Atualizado: 27 de ago.

O sol, com sua teimosia dourada, insistia em beijar o mar. Era fim de tarde — como tantos outros que se esvaem na memória — mas havia ali algo diferente, uma melodia grave de violão que não se ouvia, apenas se sentia.

Velhos pescadores de almas, com redes gastas de histórias, lançavam olhares ao horizonte — talvez em busca do peixe de ontem, talvez do futuro que se esconde nas rugas.

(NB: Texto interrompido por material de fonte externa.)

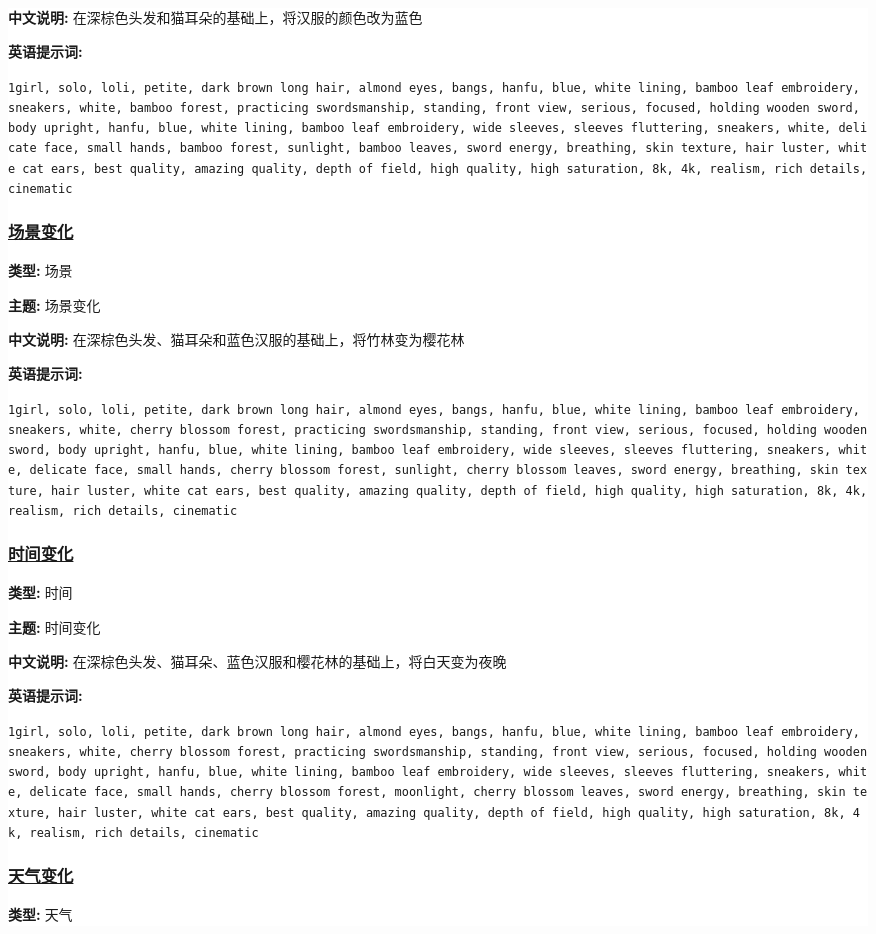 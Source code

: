 **中文说明:** 在深棕色头发和猫耳朵的基础上，将汉服的颜色改为蓝色

**英语提示词:**

```text
1girl, solo, loli, petite, dark brown long hair, almond eyes, bangs, hanfu, blue, white lining, bamboo leaf embroidery, sneakers, white, bamboo forest, practicing swordsmanship, standing, front view, serious, focused, holding wooden sword, body upright, hanfu, blue, white lining, bamboo leaf embroidery, wide sleeves, sleeves fluttering, sneakers, white, delicate face, small hands, bamboo forest, sunlight, bamboo leaves, sword energy, breathing, skin texture, hair luster, white cat ears, best quality, amazing quality, depth of field, high quality, high saturation, 8k, 4k, realism, rich details, cinematic
```

### [场景变化](#场景_1_变化)

**类型:** 场景

**主题:** 场景变化

**中文说明:** 在深棕色头发、猫耳朵和蓝色汉服的基础上，将竹林变为樱花林

**英语提示词:**

```text
1girl, solo, loli, petite, dark brown long hair, almond eyes, bangs, hanfu, blue, white lining, bamboo leaf embroidery, sneakers, white, cherry blossom forest, practicing swordsmanship, standing, front view, serious, focused, holding wooden sword, body upright, hanfu, blue, white lining, bamboo leaf embroidery, wide sleeves, sleeves fluttering, sneakers, white, delicate face, small hands, cherry blossom forest, sunlight, cherry blossom leaves, sword energy, breathing, skin texture, hair luster, white cat ears, best quality, amazing quality, depth of field, high quality, high saturation, 8k, 4k, realism, rich details, cinematic
```

### [时间变化](#时间_1_变化)

**类型:** 时间

**主题:** 时间变化

**中文说明:** 在深棕色头发、猫耳朵、蓝色汉服和樱花林的基础上，将白天变为夜晚

**英语提示词:**

```text
1girl, solo, loli, petite, dark brown long hair, almond eyes, bangs, hanfu, blue, white lining, bamboo leaf embroidery, sneakers, white, cherry blossom forest, practicing swordsmanship, standing, front view, serious, focused, holding wooden sword, body upright, hanfu, blue, white lining, bamboo leaf embroidery, wide sleeves, sleeves fluttering, sneakers, white, delicate face, small hands, cherry blossom forest, moonlight, cherry blossom leaves, sword energy, breathing, skin texture, hair luster, white cat ears, best quality, amazing quality, depth of field, high quality, high saturation, 8k, 4k, realism, rich details, cinematic
```

### [天气变化](#天气_1_变化)

**类型:** 天气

E eu, observando, lembrei o que Vinícius sussurrou um dia:

“A vida é a arte do encontro, embora haja tanto desencontro pela vida.”

Sim — e também é a arte do adeus, do desapego, da dança sutil com o tempo.

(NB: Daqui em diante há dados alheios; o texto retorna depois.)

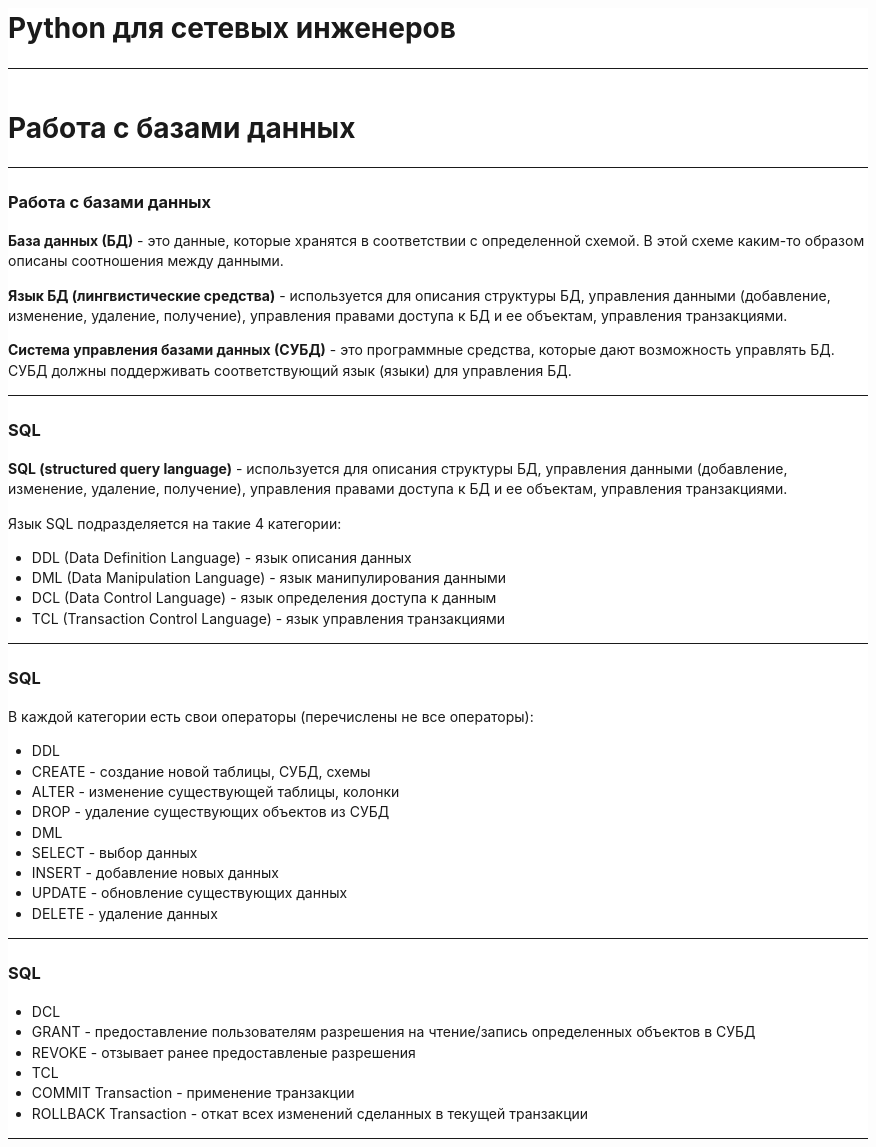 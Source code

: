 # Python для сетевых инженеров 

---

# Работа с базами данных

---
### Работа с базами данных

__База данных (БД)__ - это данные, которые хранятся в соответствии с определенной схемой. В этой схеме каким-то образом описаны соотношения между данными.

__Язык БД (лингвистические средства)__ - используется для описания структуры БД, управления данными (добавление, изменение, удаление, получение), управления правами доступа к БД и ее объектам, управления транзакциями.

__Система управления базами данных (СУБД)__ - это программные средства, которые дают возможность управлять БД. СУБД должны поддерживать соответствующий язык (языки) для управления БД.

---
### SQL

__SQL (structured query language)__ - используется для описания структуры БД, управления данными (добавление, изменение, удаление, получение), управления правами доступа к БД и ее объектам, управления транзакциями.

Язык SQL подразделяется на такие 4 категории:
* DDL (Data Definition Language) - язык описания данных
* DML (Data Manipulation Language) - язык манипулирования данными
* DCL (Data Control Language) - язык определения доступа к данным
* TCL (Transaction Control Language) - язык управления транзакциями

---
### SQL

В каждой категории есть свои операторы (перечислены не все операторы):
* DDL
 * CREATE - создание новой таблицы, СУБД, схемы
 * ALTER - изменение существующей таблицы, колонки
 * DROP - удаление существующих объектов из СУБД
* DML
 * SELECT - выбор данных
 * INSERT - добавление новых данных
 * UPDATE - обновление существующих данных
 * DELETE - удаление данных

---
### SQL

* DCL
 * GRANT - предоставление пользователям разрешения на чтение/запись определенных объектов в СУБД
 * REVOKE - отзывает ранее предоставленые разрешения
* TCL
 * COMMIT Transaction - применение транзакции
 * ROLLBACK Transaction - откат всех изменений сделанных в текущей транзакции

--- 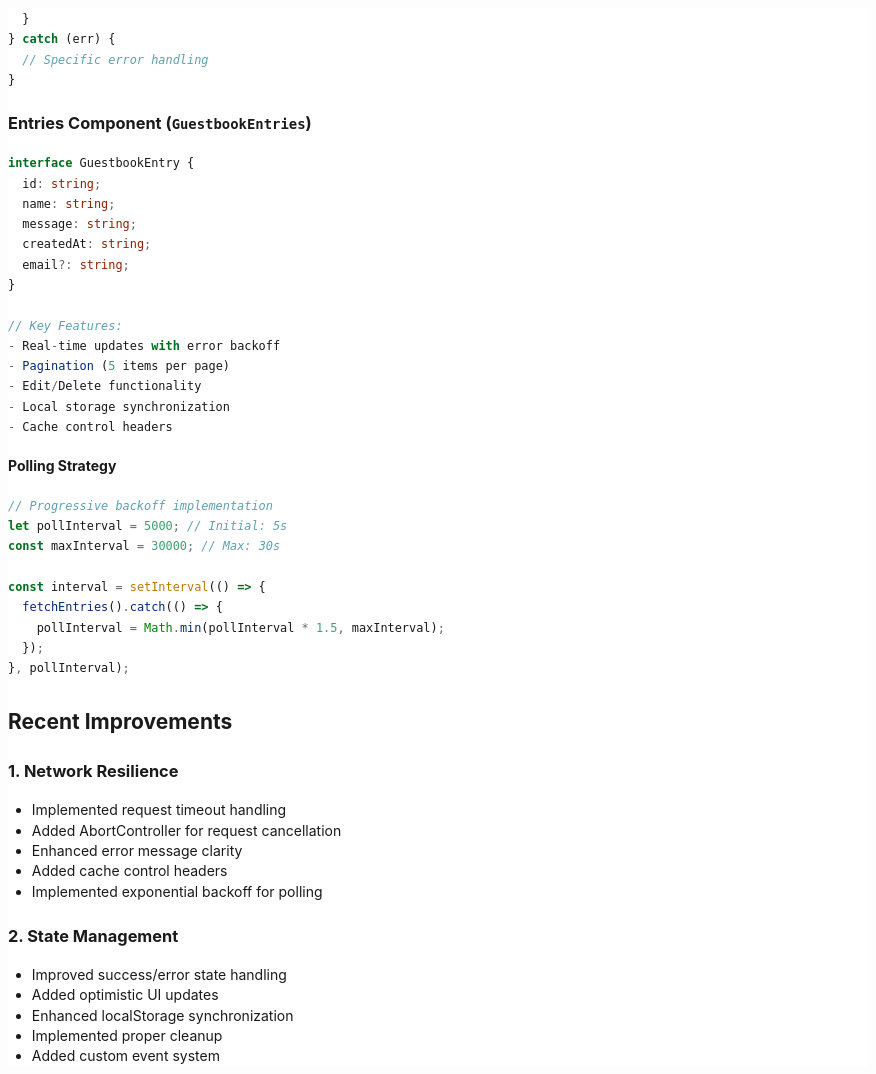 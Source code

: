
 ```typescript
  }
} catch (err) {
  // Specific error handling
}
```

### Entries Component (`GuestbookEntries`)
```typescript
interface GuestbookEntry {
  id: string;
  name: string;
  message: string;
  createdAt: string;
  email?: string;
}

// Key Features:
- Real-time updates with error backoff
- Pagination (5 items per page)
- Edit/Delete functionality
- Local storage synchronization
- Cache control headers
```

#### Polling Strategy
```typescript
// Progressive backoff implementation
let pollInterval = 5000; // Initial: 5s
const maxInterval = 30000; // Max: 30s

const interval = setInterval(() => {
  fetchEntries().catch(() => {
    pollInterval = Math.min(pollInterval * 1.5, maxInterval);
  });
}, pollInterval);
```

## Recent Improvements

### 1. Network Resilience
- Implemented request timeout handling
- Added AbortController for request cancellation
- Enhanced error message clarity
- Added cache control headers
- Implemented exponential backoff for polling

### 2. State Management
- Improved success/error state handling
- Added optimistic UI updates
- Enhanced localStorage synchronization
- Implemented proper cleanup
- Added custom event system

Alguns limites, aprendi, estão ali para ficar.

A areia fina sob os pés lembrava a impermanência:

grão a grão escorrendo entre os dedos,

como os anos.

Envelhecer — ah, essa arte difícil.

 

Não é apenas o espelho que muda,

mas a mente, o corpo, o próprio modo de estar no mundo.

Aquela chama de juventude —

Nietzsche e seu “viver perigosamente” —

cede espaço a uma sabedoria mais estoica:

aceitar o que não se pode mudar.

Compreender que a realidade é, em sua essência, inegociável.

A praia segue. O mar avança e recua.

As gaivotas voam, indiferentes aos nossos dramas.

Talvez essa seja a lição:

a dignidade não está em lutar contra a correnteza,

mas em nadar com ela.

Encontrar a cadência.

A harmonia.

Um senhor caminha na areia.

O corpo curvado pelo tempo,

mas o olhar ainda carregado da vivacidade que a Bossa Nova traduz em acordes suaves.

 

Ele sorri para uma criança que corre desengonçada.

E não há melancolia em seu sorriso —

só aceitação.

Ele já não mergulha nas ondas com a impetuosidade de um surfista,

mas aprecia a brisa no rosto.

A cor do crepúsculo.

Ele se tornou espectador.

O sábio.

Espinosa diria que ele atingiu a liberdade:

compreender a necessidade das coisas.

Sem lamentações.

Só entendimento.

A maturidade, com suas cicatrizes inevitáveis,

ensina a não forçar o rio a correr montanha acima.

É a sabedoria de Kierkegaard,

que nos lembra da angústia da escolha

e da liberdade de sermos quem somos —

mesmo que isso envolva perda, transformação.

O corpo já não responde como antes?

A memória tropeça em alguns nomes

enquanto outros, de décadas atrás, surgem com clareza quase dolorosa?

Que seja.

Há dignidade em reconhecer a finitude.

Em rir das próprias falhas.

Em encontrar novo propósito nas pequenas alegrias.

“É preciso amar as pessoas como se não houvesse amanhã”,

cantava Renato Russo —

e talvez a frase pese ainda mais quando o amanhã se estreita.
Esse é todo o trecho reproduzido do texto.